Integer >= 1, or NULL. Number of workers to use. Ignored when strategy = "sequential". If NULL, the current future::plan() decides.

strategy

Character, or NULL. One of "sequential", "multisession", "multicore", "cluster". If NULL (default), the current future::plan() is used unchanged. If specified, genproc temporarily sets the corresponding plan for the run and restores the previous plan on exit.

chunk_size

Integer >= 1, or NULL. Number of iteration cases bundled per future. Larger values reduce scheduling overhead at the cost of load-balance granularity. NULL delegates to future.apply's default heuristic.

seed

Controls reproducible random-number generation across workers. Passed to future.apply::future_lapply()'s future.seed argument. Default TRUE derives independent L'Ecuyer-CMRG streams from a random master seed. A single integer fixes the master seed. FALSE disables reproducible RNG and is not recommended unless the user function is known to be RNG-free.

packages

Character vector, or NULL. Extra packages to attach on each worker before running the user function. genproc itself is attached automatically for every strategy other than "sequential".

globals

Logical or character. Forwarded to future.apply::future_lapply()'s future.globals. Default TRUE enables automatic detection, which is correct in almost all cases. Set to a character vector only to override detection.

Value

A list of class "genproc_parallel_spec" with the validated, normalized fields.

Choosing a strategy

  • "sequential": runs in the current process, no workers. Exercises the parallel code path without the overhead; useful for deterministic testing.

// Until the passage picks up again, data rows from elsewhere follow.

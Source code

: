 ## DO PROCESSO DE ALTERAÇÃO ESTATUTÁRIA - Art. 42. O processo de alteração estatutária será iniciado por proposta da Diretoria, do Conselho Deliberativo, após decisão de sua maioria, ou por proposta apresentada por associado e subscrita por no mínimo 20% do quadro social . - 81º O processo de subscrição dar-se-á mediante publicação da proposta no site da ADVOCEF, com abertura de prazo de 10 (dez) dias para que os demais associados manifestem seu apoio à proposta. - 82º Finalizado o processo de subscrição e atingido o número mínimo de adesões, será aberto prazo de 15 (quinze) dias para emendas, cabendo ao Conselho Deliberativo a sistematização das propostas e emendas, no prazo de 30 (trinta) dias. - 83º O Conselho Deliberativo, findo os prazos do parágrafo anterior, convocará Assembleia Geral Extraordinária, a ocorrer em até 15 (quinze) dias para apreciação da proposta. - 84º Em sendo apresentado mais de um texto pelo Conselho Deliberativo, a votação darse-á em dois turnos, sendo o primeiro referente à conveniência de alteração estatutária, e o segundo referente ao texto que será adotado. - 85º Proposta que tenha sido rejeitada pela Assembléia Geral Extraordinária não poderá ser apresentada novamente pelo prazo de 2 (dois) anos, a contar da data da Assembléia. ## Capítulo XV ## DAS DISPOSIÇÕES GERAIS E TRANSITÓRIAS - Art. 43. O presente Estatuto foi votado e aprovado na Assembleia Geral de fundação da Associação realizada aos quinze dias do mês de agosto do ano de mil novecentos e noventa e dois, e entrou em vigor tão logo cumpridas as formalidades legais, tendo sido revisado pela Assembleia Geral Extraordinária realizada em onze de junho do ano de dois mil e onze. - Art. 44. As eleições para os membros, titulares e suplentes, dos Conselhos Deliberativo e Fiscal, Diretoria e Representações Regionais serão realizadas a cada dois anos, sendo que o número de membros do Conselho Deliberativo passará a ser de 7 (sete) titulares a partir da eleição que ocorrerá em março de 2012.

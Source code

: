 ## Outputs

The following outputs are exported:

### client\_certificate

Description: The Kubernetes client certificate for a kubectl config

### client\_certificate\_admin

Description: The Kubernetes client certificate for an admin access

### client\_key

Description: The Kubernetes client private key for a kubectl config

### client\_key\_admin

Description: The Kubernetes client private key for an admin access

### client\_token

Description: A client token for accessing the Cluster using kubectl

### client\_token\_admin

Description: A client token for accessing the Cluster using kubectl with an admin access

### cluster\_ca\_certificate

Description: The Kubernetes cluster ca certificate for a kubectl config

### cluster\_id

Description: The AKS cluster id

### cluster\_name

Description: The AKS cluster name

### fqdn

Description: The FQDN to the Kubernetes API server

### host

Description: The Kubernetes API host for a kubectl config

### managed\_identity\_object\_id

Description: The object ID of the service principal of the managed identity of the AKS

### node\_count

  • "multisession": portable (works on Windows), launches R subprocesses via parallelly. The default recommendation for most workloads.

  • "multicore": forks the current process (Unix/macOS only, not available on Windows and not reliable inside RStudio). Faster startup than multisession but loses portability.

  • "cluster": explicit cluster of workers, possibly on other machines. For large-scale batch execution.

For most users, leaving strategy = NULL and calling future::plan() once at the top of the session is the cleanest setup.

RNG reproducibility

With seed = TRUE, each case receives an independent L'Ecuyer-CMRG stream derived from a random master seed. Same master seed -> identical results regardless of worker count or chunking. To pin the master seed, pass an integer (seed = 42L).

Examples

# Use whatever plan the caller has set
spec <- parallel_spec()

# One-off parallel call with 4 workers, reproducible RNG
spec <- parallel_spec(workers = 4, strategy = "multisession",
                      seed = 42L)

# Exercise the parallel code path deterministically in a test
spec <- parallel_spec(strategy = "sequential")